Task details:
All lines in the entries below that hold "pair" make up the answer.
◆ ◆ ◆ ◆
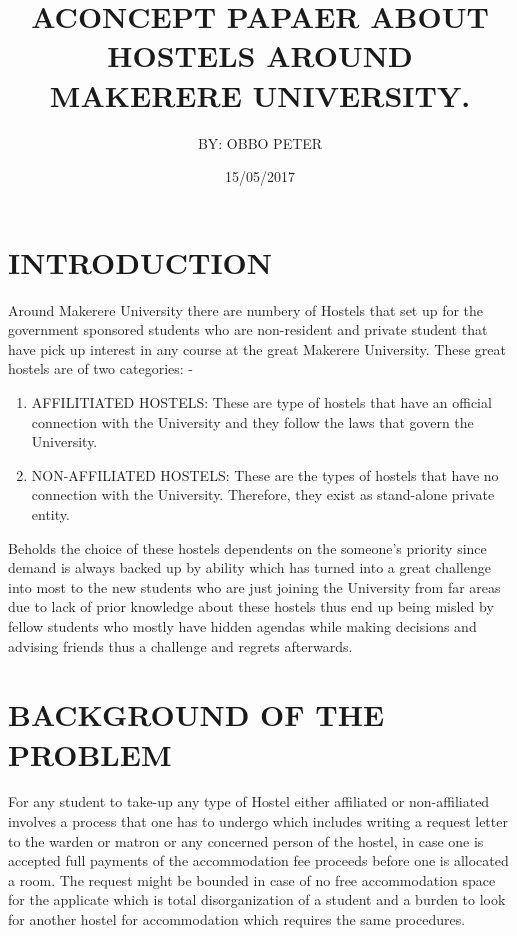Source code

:\documentclass{article}
\begin{document}
\title{ ACONCEPT PAPAER ABOUT  HOSTELS AROUND MAKERERE UNIVERSITY.}

\author{ BY: OBBO PETER}
\date {15/05/2017}


\maketitle


\tableofcontents


\section{INTRODUCTION}\label{sec:into}
Around Makerere University there are numbery of Hostels that set up for the government sponsored students who are non-resident and private student that have pick up interest in any course at the great Makerere University.
	These great hostels are of two categories: -
	\begin{enumerate}
	\item  AFFILITIATED HOSTELS: These are type of hostels that have an official connection with the University and they follow the laws that govern the University.
	\item NON-AFFILIATED HOSTELS: These are the types of hostels that have no connection with the University. Therefore, they exist as stand-alone private entity.
\end{enumerate}

Beholds the choice of these hostels dependents on the someone’s priority since demand is always backed up by ability which has turned into a great challenge into most to the new students who are just joining the University from far areas due to lack of prior knowledge about these hostels thus end up being misled by fellow students who mostly have hidden agendas while making decisions and advising friends thus a challenge and regrets afterwards. 

	

\section{BACKGROUND OF THE PROBLEM}\label{sec:into}

For any student to take-up any type of Hostel either affiliated or non-affiliated involves a process that one has to undergo which includes writing a request letter to the warden or matron or any concerned person of the hostel, in case one is accepted full payments of the accommodation fee proceeds before one is allocated a room.
The request might be bounded in case of no free accommodation space for the applicate which is total disorganization of a student and a burden to look for another hostel for accommodation which requires the same procedures.   
\end{document}
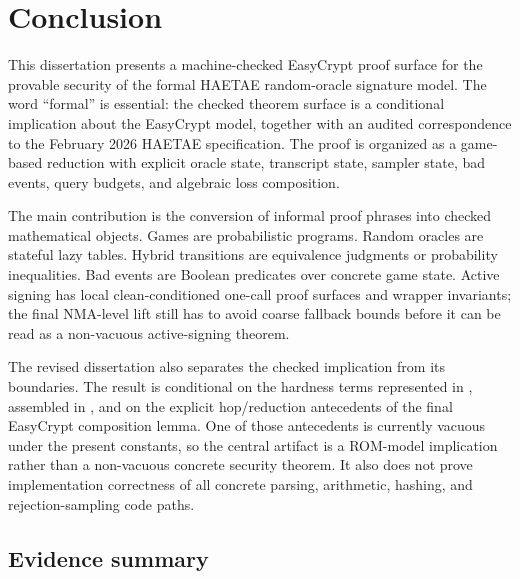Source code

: \chapter{Conclusion}
\label{ch:conclusion}

This dissertation presents a machine-checked EasyCrypt proof surface for the
provable security of the formal HAETAE random-oracle signature model.  The word
``formal'' is essential: the checked theorem surface is a conditional
implication about the EasyCrypt model, together with an audited correspondence
to the February 2026 HAETAE specification.  The proof is organized as a
game-based reduction with explicit oracle state, transcript state, sampler
state, bad events, query budgets, and algebraic loss composition.

The main contribution is the conversion of informal proof phrases into checked
mathematical objects.  Games are probabilistic programs.  Random oracles are
stateful lazy tables.  Hybrid transitions are equivalence judgments or
probability inequalities.  Bad events are Boolean predicates over concrete game
state.  Active signing has local clean-conditioned one-call proof surfaces and
wrapper invariants; the final NMA-level lift still has to avoid coarse fallback
bounds before it can be read as a non-vacuous active-signing theorem.

The revised dissertation also separates the checked implication from its
boundaries.  The result is conditional on the hardness terms represented in
, assembled in , and on the
explicit hop/reduction antecedents of the final EasyCrypt composition lemma.
One of those antecedents is currently vacuous under the present
 constants, so the central artifact is a
ROM-model implication rather than a non-vacuous concrete security theorem.  It
also does not prove implementation correctness of all concrete parsing,
arithmetic, hashing, and rejection-sampling code paths.

\section*{Evidence summary}

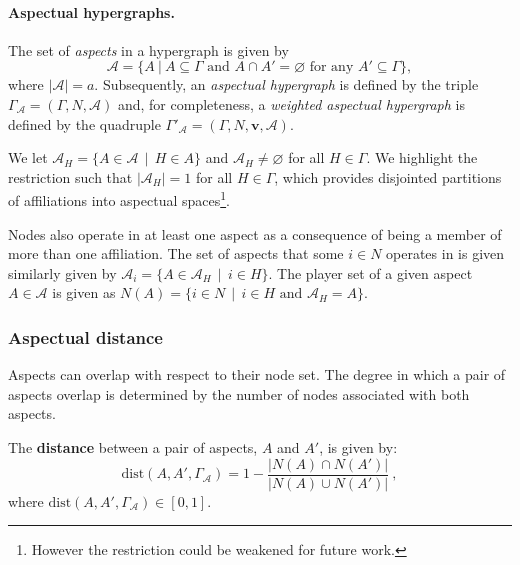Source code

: \paragraph{Aspectual hypergraphs.}

The set of \emph{aspects} in a hypergraph is given by
\begin{equation}
\mathcal{A} = \{ A ~ | ~ A \subseteq \Gamma \mbox{ and } A \cap A' = \varnothing \mbox{ for any } A' \subseteq \Gamma \} ,
\end{equation}
where $| \mathcal{A} | = a$. Subsequently, an \emph{aspectual hypergraph} is defined by the triple $\Gamma_{\mathcal{A}} = (\Gamma, N, \mathcal{A})$ and, for completeness, a \emph{weighted aspectual hypergraph} is defined by the quadruple $\Gamma'_{\mathcal{A}}= (\Gamma, N, \mathbf{v}, \mathcal{A})$.

We let $\mathcal{A}_{H} = \{ A \in \mathcal{A} \, \mid \, H \in A\}$ and $\mathcal{A}_{H} \neq \varnothing$ for all $H \in \Gamma$. We highlight the restriction such that $| \mathcal{A}_{H} | = 1$ for all $H \in \Gamma$, which provides disjointed partitions of affiliations into aspectual spaces\footnote{However the restriction could be weakened for future work.}.

Nodes also operate in at least one aspect as a consequence of being a member of more than one affiliation. The set of aspects that some $i \in N$ operates in is given similarly given by $\mathcal{A}_{i} = \{ A \in \mathcal{A}_{H} \, \mid \, i \in H \}$. The player set of a given aspect $A \in \mathcal{A}$ is given as $N(A) = \{ i \in N \, \mid \, i \in H \text{ and } \mathcal{A}_{H} = A \}$.

\subsubsection*{Aspectual distance}

Aspects can overlap with respect to their node set. The degree in which a pair of aspects overlap is determined by the number of nodes associated with both aspects.

\begin{definition}
The \textbf{distance} between a pair of aspects, $A$ and $A'$, is given by:
\begin{equation}
\mbox{dist}(A, A',\Gamma_{\mathcal{A}}) = 1 - \frac{| N(A) \cap N(A') |}{| N(A) \cup N(A') |} ~ ,
\end{equation}
where $\mbox{dist}(A, A',\Gamma_{\mathcal{A}}) \in [0,1]$.
\end{definition}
◆ ◆ ◆ ◆
Response:
Aspects can overlap with respect to their node set. The degree in which a pair of aspects overlap is determined by the number of nodes associated with both aspects.
The \textbf{distance} between a pair of aspects, $A$ and $A'$, is given by:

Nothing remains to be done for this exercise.